O PAPEL DOS CATADORES DE MATERIAIS RECICLÁVEIS NA REALIZAÇÃO DO CICLO FECHADO DE PRODUÇÃO
Por Guilherme Maia de Carvalho | 27/05/2014 | DireitoSumário: 1.Introdução; 2.Resíduos Sólidos Recicláveis e Reaproveitáveis; 3.O Lixo como sustento; 4.O ciclo fechado de produção; 5.A importância dos catadores no ciclo fechado de produção; 6.Considerações finais; Referências.
Resumo
O presente trabalho tem como objetivo traçar a relevância dos catadores de matérias recicláveis, existentes no Brasil, na efetivação do ciclo fechado de produção. O Ciclo fechado de produção é uma forma de concretização do que é proposto pela Política Nacional de Resíduos Sólidos, tendo como pano de fundo o Desenvolvimento Sustentável. Os catadores de materiais recicláveis e reutilizáveis têm papeis de destaque na realização deste ciclo, tendo em vista que a grande maioria dos resíduos sólidos que são reaproveitados e reciclados vem das mãos desta camada baixa da população, que tira seus sustentos justamente do trabalho com lixo, nos grandes centros urbanos.
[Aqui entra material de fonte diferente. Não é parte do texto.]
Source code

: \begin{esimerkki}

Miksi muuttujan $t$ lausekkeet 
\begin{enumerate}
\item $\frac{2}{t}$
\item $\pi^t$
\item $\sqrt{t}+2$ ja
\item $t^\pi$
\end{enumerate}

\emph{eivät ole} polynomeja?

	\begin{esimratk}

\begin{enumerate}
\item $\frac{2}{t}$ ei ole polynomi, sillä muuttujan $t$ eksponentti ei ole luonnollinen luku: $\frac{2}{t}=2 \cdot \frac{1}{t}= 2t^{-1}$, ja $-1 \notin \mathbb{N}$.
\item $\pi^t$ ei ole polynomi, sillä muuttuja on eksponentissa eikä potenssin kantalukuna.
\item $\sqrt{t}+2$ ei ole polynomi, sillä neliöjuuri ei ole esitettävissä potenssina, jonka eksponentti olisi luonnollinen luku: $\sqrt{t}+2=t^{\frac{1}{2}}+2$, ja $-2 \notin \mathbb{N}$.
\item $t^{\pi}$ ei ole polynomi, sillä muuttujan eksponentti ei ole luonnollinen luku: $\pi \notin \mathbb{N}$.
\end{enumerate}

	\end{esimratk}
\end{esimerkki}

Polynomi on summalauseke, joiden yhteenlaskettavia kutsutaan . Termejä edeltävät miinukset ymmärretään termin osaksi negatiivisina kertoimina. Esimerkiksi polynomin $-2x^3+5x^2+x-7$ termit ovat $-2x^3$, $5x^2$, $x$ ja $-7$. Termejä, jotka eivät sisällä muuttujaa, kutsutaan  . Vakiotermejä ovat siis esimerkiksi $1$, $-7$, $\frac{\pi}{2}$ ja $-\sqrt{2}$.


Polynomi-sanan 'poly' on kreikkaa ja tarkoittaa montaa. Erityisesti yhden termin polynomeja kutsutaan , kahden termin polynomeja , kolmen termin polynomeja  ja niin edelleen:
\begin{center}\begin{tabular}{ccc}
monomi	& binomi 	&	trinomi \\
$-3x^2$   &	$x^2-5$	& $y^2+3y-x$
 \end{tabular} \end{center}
Palavras-chaves: catadores; Resíduos Sólidos; Ciclo fechado; Desenvolvimento Sustentável.
1 INTRODUÇÃO
O termo Desenvolvimento Sustentável é uma ideia nova criada no decorrer da segunda metade do século XX, que dizia que ser sustentável é ter um estilo de vida diferente, implantando uma forma de fazer um desenvolvimento saudável no planeta Terra. A conceituação de Desenvolvimento Sustentável mais recorrente assevera que deve-se atender as necessidades do presente sem comprometer a capacidade das gerações futuras de atenderem às suas próprias necessidades.
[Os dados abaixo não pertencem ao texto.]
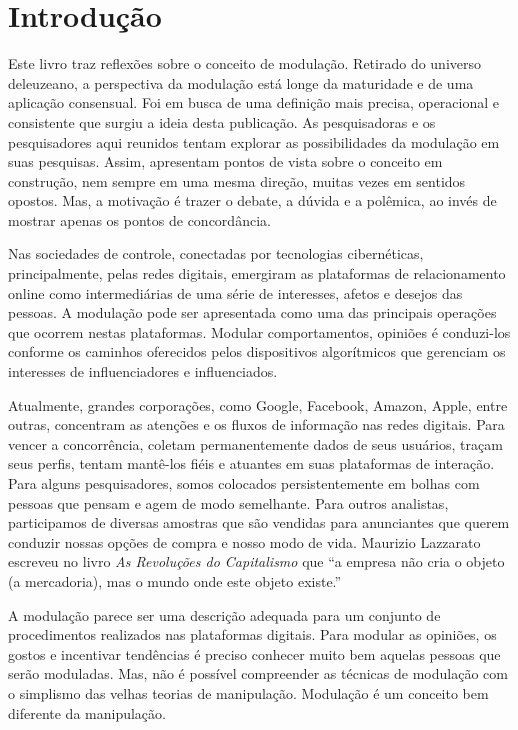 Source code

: \chapter{Introdução}

Este livro traz reflexões sobre o conceito de modulação. Retirado do
universo deleuzeano, a perspectiva da modulação está longe da maturidade
e de uma aplicação consensual. Foi em busca de uma definição mais
precisa, operacional e consistente que surgiu a ideia desta publicação.
As pesquisadoras e os pesquisadores aqui reunidos tentam explorar as
possibilidades da modulação em suas pesquisas. Assim, apresentam pontos
de vista sobre o conceito em construção, nem sempre em uma mesma
direção, muitas vezes em sentidos opostos. Mas, a motivação é trazer o
debate, a dúvida e a polêmica, ao invés de mostrar apenas os pontos de
concordância.

Nas sociedades de controle, conectadas por tecnologias cibernéticas,
principalmente, pelas redes digitais, emergiram as plataformas de
relacionamento online como intermediárias de uma série de interesses,
afetos e desejos das pessoas. A modulação pode ser apresentada como uma
das principais operações que ocorrem nestas plataformas. Modular
comportamentos, opiniões é conduzi-los conforme os caminhos oferecidos
pelos dispositivos algorítmicos que gerenciam os interesses de
influenciadores e influenciados.

Atualmente, grandes corporações, como Google, Facebook, Amazon,
Apple, entre outras, concentram as atenções e os fluxos de informação
nas redes digitais. Para vencer a concorrência, coletam permanentemente
dados de seus usuários, traçam seus perfis, tentam mantê-los fiéis e
atuantes em suas plataformas de interação. Para alguns pesquisadores,
somos colocados persistentemente em bolhas com pessoas que
pensam e agem de modo semelhante. Para outros analistas, participamos de
diversas amostras que são vendidas para anunciantes que querem conduzir
nossas opções de compra e nosso modo de vida. Maurizio Lazzarato
escreveu no livro \emph{As Revoluções do Capitalismo} que ``a
empresa não cria o objeto (a mercadoria), mas o mundo onde este objeto existe.''

A modulação parece ser uma descrição adequada para um conjunto de
procedimentos realizados nas plataformas digitais. Para modular as
opiniões, os gostos e incentivar tendências é preciso conhecer muito bem
aquelas pessoas que serão moduladas. Mas, não é possível compreender as
técnicas de modulação com o simplismo das velhas teorias de manipulação.
Modulação é um conceito bem diferente da manipulação.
A Política Nacional de Resíduos Sólidos, lei instituída no Brasil que dispõe sobra a correta gestão dos resíduos sólidos, é um anseio do próprio Desenvolvimento Sustentável, pois é uma ferramenta que busca ao máximo a sustentabilidade, especialmente no seu artigo 3°, incisos V, VIII, IX, X e XI, onde se encaixa a ideia do ciclo fechado de produção. Este tipo de produção é uma substituição mais saudável ao ciclo produtivo de via única. O ciclo de via única é o mais tradicional, representado desde os tempos de Revolução Industrial, onde se dá início com a extração da matéria-prima, depois vem o seu processamento, posteriormente vem a destinação industrial, até chegar ao consumidor final, e daí para os aterros e lixões.
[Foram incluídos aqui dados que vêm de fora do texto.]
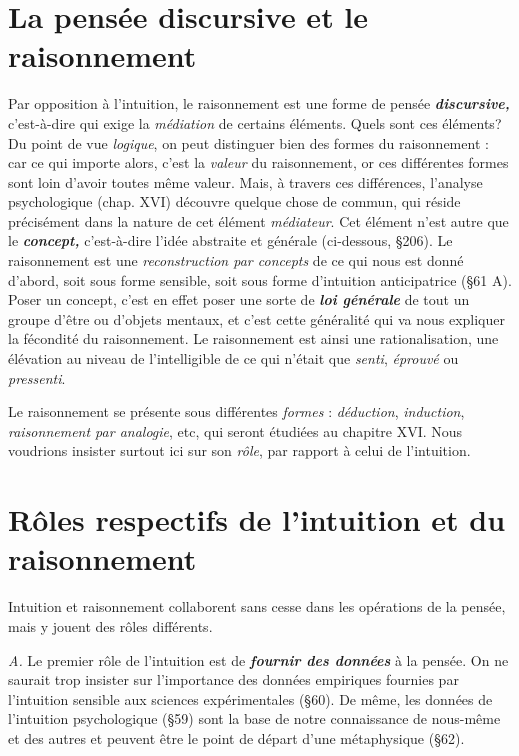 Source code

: \section{La pensée discursive et le raisonnement}%
Par opposition
à l'intuition, le raisonnement est une forme de pensée \textbf{\textit {discursive,}}
c’est-à-dire qui exige la {\it médiation} de certains éléments. Quels sont
ces éléments? Du point de vue {\it logique}, on peut distinguer bien des
formes du raisonnement : car ce qui importe alors, c’est la {\it valeur} du
raisonnement, or ces différentes formes sont loin d’avoir toutes même
valeur. Mais, à travers ces différences, l’analyse psychologique
(chap. XVI) découvre quelque chose de commun, qui réside précisément
dans la nature de cet élément {\it médiateur}. Cet élément n’est autre
que le \textbf{\textit {concept,}} c'est-à-dire l’idée abstraite et générale (ci-dessous,
\S 206). Le raisonnement est une {\it reconstruction par concepts} de ce qui
nous est donné d’abord, soit sous forme sensible, soit sous forme d’intuition
anticipatrice (\S 61 A). Poser un concept, c’est en effet poser une
sorte de \textbf{\textit {loi générale}} de tout un groupe d’être ou d’objets mentaux, et
c’est cette généralité qui va nous expliquer la fécondité du raisonnement.
Le raisonnement est ainsi une rationalisation, une élévation au
niveau de l’intelligible de ce qui n’était que {\it senti}, {\it éprouvé} ou {\it pressenti}.

Le raisonnement se présente sous différentes {\it formes} : {\it déduction},
{\it induction}, {\it raisonnement par analogie}, etc, qui seront étudiées au
chapitre XVI. Nous voudrions insister surtout ici sur son {\it rôle}, par
rapport à celui de l'intuition.

\section{Rôles respectifs de l’intuition et du raisonnement}%
Intuition et raisonnement collaborent sans cesse dans les opérations
de la pensée, mais y jouent des rôles différents.

{\it A.} Le premier rôle de l’intuition est de \textbf{\textit {fournir des données}} à la
pensée. On ne saurait trop insister sur l’importance des données
empiriques fournies par l'intuition sensible aux sciences expérimentales
(\S 60). De même, les données de l'intuition psychologique
(\S 59) sont la base de notre connaissance de nous-même et des autres
et peuvent être le point de départ d’une métaphysique (\S 62).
2 RESÍDUOS SÓLIDOS RECICLÁVEIS E REAPROVEITÁVEIS
O lixo que a sociedade despeja no dia-a-dia, em toneladas, é um resíduo que pode ser reaproveitado e reciclado, dependendo do tipo e de sua destinação. Aqueles que podem ser reutilizados pela população e pela indústria são os chamados reaproveitáveis. Os resíduos que podem ser coletados e utilizados, passando pelo processo industrial, são os chamados resíduos sólidos recicláveis. Ou seja, a diferença entre reciclar e reusar, é que neste não passa por um processo de transformação na indústria. O material é reutilizado diretamente pelo destinatário. (MONTEIRO, 2011, pág 89 – 90).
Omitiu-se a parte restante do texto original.